I just got Prime 7 and tried to do a sample calculation for a class. It doesn't seem to be able to evaluate a very simple integral. V15 and MATLAB both get the right answer with no problem. The weird part is that it only gives the wrong answer when the number is 4. I didn't see a problem with other numbers. This was for a lesson on Fourier series.
Hopefully, the problem is me and not Prime 7. I most appreciate any suggestions.
Solved! Go to Solution.
I'm sorry, but the problem is not you, but Prime 7.
Better stick with Prime 6, where it was still OK:
Which means that PTC (again) managed to make things worse.
But it does get better in Prime 7 when you split the integral up:
And then it doesn't matter how you split it up:
If you're a licensed user, report this serious bug to PTC.
Extensive regression testing is usually a requirement for companies that successfully roll out new versions of software. Not sure what internal guidelines are in place at PTC.
I seem to recall that MathSoft utilized beta testing as part of its Mathcad development process. I am unaware of any such effort by PTC.

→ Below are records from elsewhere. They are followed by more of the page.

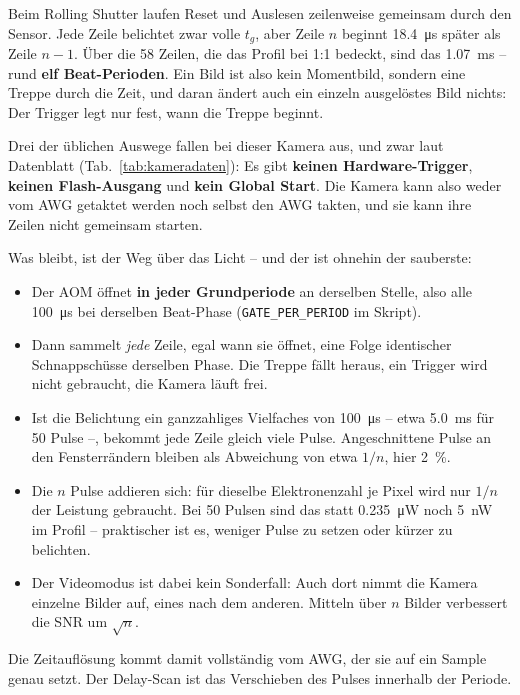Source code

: \documentclass[11pt,a4paper]{article}
\begin{document}
Beim Rolling Shutter laufen Reset und Auslesen zeilenweise gemeinsam durch den
Sensor. Jede Zeile belichtet zwar volle $t_g$, aber Zeile $n$ beginnt
\SI{18,4}{\micro\second} sp\"ater als Zeile $n-1$. \"Uber die 58 Zeilen, die das
Profil bei 1:1 bedeckt, sind das \SI{1,07}{\milli\second} -- rund
\textbf{elf Beat-Perioden}. Ein Bild ist also kein Momentbild, sondern eine
Treppe durch die Zeit, und daran \"andert auch ein einzeln ausgel\"ostes Bild
nichts: Der Trigger legt nur fest, wann die Treppe beginnt.

Drei der \"ublichen Auswege fallen bei dieser Kamera aus, und zwar laut
Datenblatt (Tab.~\ref{tab:kameradaten}): Es gibt \textbf{keinen
Hardware-Trigger}, \textbf{keinen Flash-Ausgang} und \textbf{kein Global
Start}. Die Kamera kann also weder vom AWG getaktet werden noch selbst den AWG
takten, und sie kann ihre Zeilen nicht gemeinsam starten.

Was bleibt, ist der Weg \"uber das Licht -- und der ist ohnehin der sauberste:
\begin{itemize}
\item Der AOM \"offnet \textbf{in jeder Grundperiode} an derselben Stelle, also
  alle \SI{100}{\micro\second} bei derselben Beat-Phase
  (\texttt{GATE\_PER\_PERIOD} im Skript).
\item Dann sammelt \emph{jede} Zeile, egal wann sie \"offnet, eine Folge
  identischer Schnappschüsse derselben Phase. Die Treppe f\"allt heraus, ein
  Trigger wird nicht gebraucht, die Kamera l\"auft frei.
\item Ist die Belichtung ein ganzzahliges Vielfaches von \SI{100}{\micro\second}
  -- etwa \SI{5,0}{\milli\second} f\"ur 50 Pulse --, bekommt jede Zeile gleich
  viele Pulse. Angeschnittene Pulse an den Fensterr\"andern bleiben als
  Abweichung von etwa $1/n$, hier \SI{2}{\percent}.
\item Die $n$ Pulse addieren sich: f\"ur dieselbe Elektronenzahl je Pixel wird
  nur $1/n$ der Leistung gebraucht. Bei 50 Pulsen sind das statt
  \SI{0,235}{\micro\watt} noch \SI{5}{\nano\watt} im Profil -- praktischer ist
  es, weniger Pulse zu setzen oder k\"urzer zu belichten.
\item Der Videomodus ist dabei kein Sonderfall: Auch dort nimmt die Kamera
  einzelne Bilder auf, eines nach dem anderen. Mitteln \"uber $n$ Bilder
  verbessert die SNR um $\sqrt{n}$.
\end{itemize}

Die Zeitaufl\"osung kommt damit vollst\"andig vom AWG, der sie auf ein Sample
genau setzt. Der Delay-Scan ist das Verschieben des Pulses innerhalb der
Periode.
\end{document}
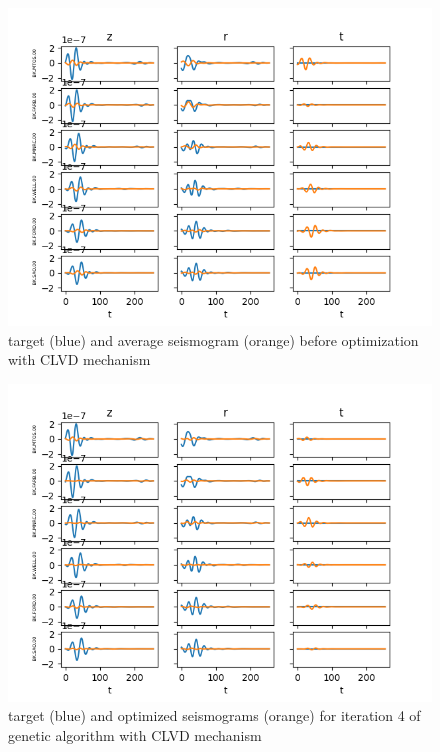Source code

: \documentclass{article}
\begin{document}
\begin{figure}[H]
	\centering
	\includegraphics{dataSet3/plots/optimized0.png}
	\caption{target (blue) and average seismogram (orange) before optimization with CLVD mechanism}
	\label{convergenceCLVD1}
\end{figure}
\begin{figure}[H]
	\centering
	\includegraphics{dataSet3/plots/optimized3.png}
	\caption{target (blue) and optimized seismograms (orange) for iteration 4 of genetic algorithm with CLVD mechanism}
	\label{convergenceCLVD2}
\end{figure}
\end{document}
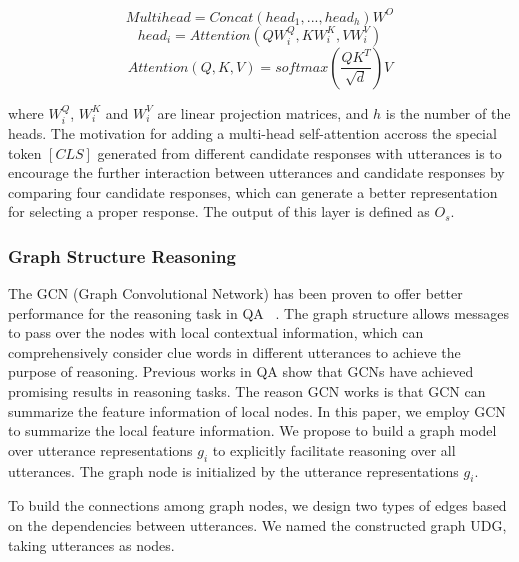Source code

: \documentclass[letterpaper]{article} %
\begin{document}
\begin{equation}
Multihead=Concat(head_1,...,head_h) W^O
\end{equation}
\begin{equation}
head_i=Attention(Q W_i^Q,KW_i^K,VW_i^V)
\end{equation}
\begin{equation}
Attention(Q,K,V)=softmax(\frac{QK^T}{\sqrt{d}}) V
\end{equation}

where $W_i^Q$, $W_i^K$ and $W_i^V$ are linear projection matrices, and $h$ is the number of the heads. The motivation for adding a multi-head self-attention accross the special token $[CLS]$ generated from different candidate responses with utterances is to encourage the further interaction between utterances and candidate responses by comparing four candidate responses, which can generate a better representation for selecting a proper response. The output of this layer is defined as $O_s$.

\subsubsection{Graph Structure Reasoning}
The GCN (Graph Convolutional Network) has been proven to offer better performance for the reasoning task in QA ~\cite{Martin,Fang2019,Qiu2020}. The graph structure allows messages to pass over the nodes with local contextual information, which can comprehensively consider clue words in different utterances to achieve the purpose of reasoning. Previous works in QA show that GCNs have achieved promising results in reasoning tasks. The reason GCN works is that GCN can summarize the feature information of local nodes. In this paper, we employ GCN to summarize the local feature information. We propose to build a graph model over utterance representations $g_i$ to explicitly facilitate reasoning over all utterances. The graph node is initialized by the utterance representations $g_i$.

To build the connections among graph nodes, we design two types of edges based on the dependencies between utterances. We named the constructed graph UDG, taking utterances as nodes.
\end{document}
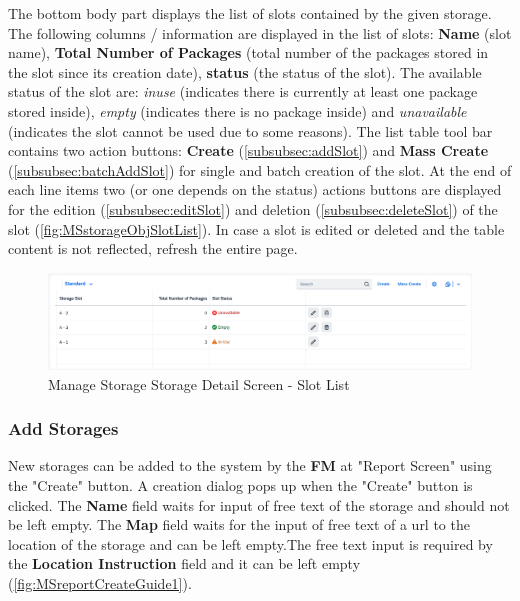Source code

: The bottom body part displays the list of slots contained by the given storage. 
The following columns / information are displayed in the list of slots: \textbf{Name} (slot name), \textbf{Total Number of Packages} (total number of the packages stored in the slot since its creation date), \textbf{status} (the status of the slot). The available status of the slot are: \textit{inuse} (indicates there is currently at least one package stored inside), \textit{empty} (indicates there is no package inside) and \textit{unavailable} (indicates the slot cannot be used due to some reasons).
The list table tool bar contains two action buttons: \textbf{Create} (\autoref{subsubsec:addSlot}) and \textbf{Mass Create} (\autoref{subsubsec:batchAddSlot}) for single and batch creation of the slot. 
At the end of each line items two (or one depends on the status) actions buttons are displayed for the edition (\autoref{subsubsec:editSlot}) and deletion (\autoref{subsubsec:deleteSlot}) of the slot (\autoref{fig:MSstorageObjSlotList}).
In case a slot is edited or deleted and the table content is not reflected, refresh the entire page.

\begin{figure}[H] %
	\centering
	\includegraphics[width=1\linewidth]{images/user_doc/storage/updatedSlotEditDelete/StorageObjectSlotTable.png}
	\caption{Manage Storage Storage Detail Screen - Slot List}
	\label{fig:MSstorageObjSlotList}
\end{figure}

\bigskip

\subsubsection{Add Storages}

New storages can be added to the system by the \textbf{FM} at "Report Screen" using the "Create" button.
A creation dialog pops up when the "Create" button is clicked. The \textbf{Name} field waits for input of free text of the storage and should not be left empty. The \textbf{Map} field waits for the input of free text of a url to the location of the storage and can be left empty.The free text input is required by the \textbf{Location Instruction} field and it can be left empty (\autoref{fig:MSreportCreateGuide1}).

A long time ago, I volunteered to be and alpha tester for Prime 1. I installed the first release and tried add two integers, something like 2+5. It gave me the wrong answer. I called the help line, thinking I must have done something wrong, and they told me that there were still some errors in the code. I realized then that something was wrong and that I'd probably be using V14/15 for some time to come. I have to assume that, after all this time, PTC is managing the development program better now. I guess we'll find out when they do a bug fix release of P7
It’s well known that software quality for a non-trivial application can be modelled with a Weibull distribution with a large probability of an error during initial stages of test/usage falling off toward zero as usage time goes on as uncovered errors are corrected. The probability of encountering a new error approaches zero but never becomes zero. This is “the cost of doing business”; you cannot modify to add improvements or changes without taking on some risk.
For business reasons, PTC is changing its symbolic engine and errors are likely. This is a reason to keep Prime 6 (or maybe like Luc, Mathcad 11) while these errors are corrected. Unfortunately, the time between Prime versions is many months. There is always Maple and Mathematica for more esoteric needs.
The worrisome thing about the error that you uncovered is that it is in a basic part of the numeric engine. I have believed that Prime versions 5 and 6 are “good enough” for my usual needs and, since PTC uses numerical Prime with its Creo product, I could trust its numerical calculation results.
The basic question is: if I cannot trust either symbolic or numeric results, why should I use Prime 7 at all?
This is interesting. The lesson seems to be that there are ways around the problem, but you have to notice the problem and know the workarounds.
Do we know of other calculation problems with Prime 7? In understand that PTC is pulling the plug on V15 in December, so I'd like to move to Prime. I wonder if the best plan is to wait until summer to get PTC a chance to fix some of the remaining bugs.
This is (probably) a fairly exotic failure due to a change in the software (Every improvement involves a change, but not every change is an improvement. Admitted: every deterioration involves a change, but not every change is a deterioration.). Personally I wonder what produces this value of -0.151365...; I cannot relate it to anything known.
Even if PTC have a rigourous testing vehicle to check correct functioning of their software (within which they now should include a test for this scenario), such failures can always happen. If they henceforth test for the integral with 4 pi, next time it may fail with 16 pi, who knows....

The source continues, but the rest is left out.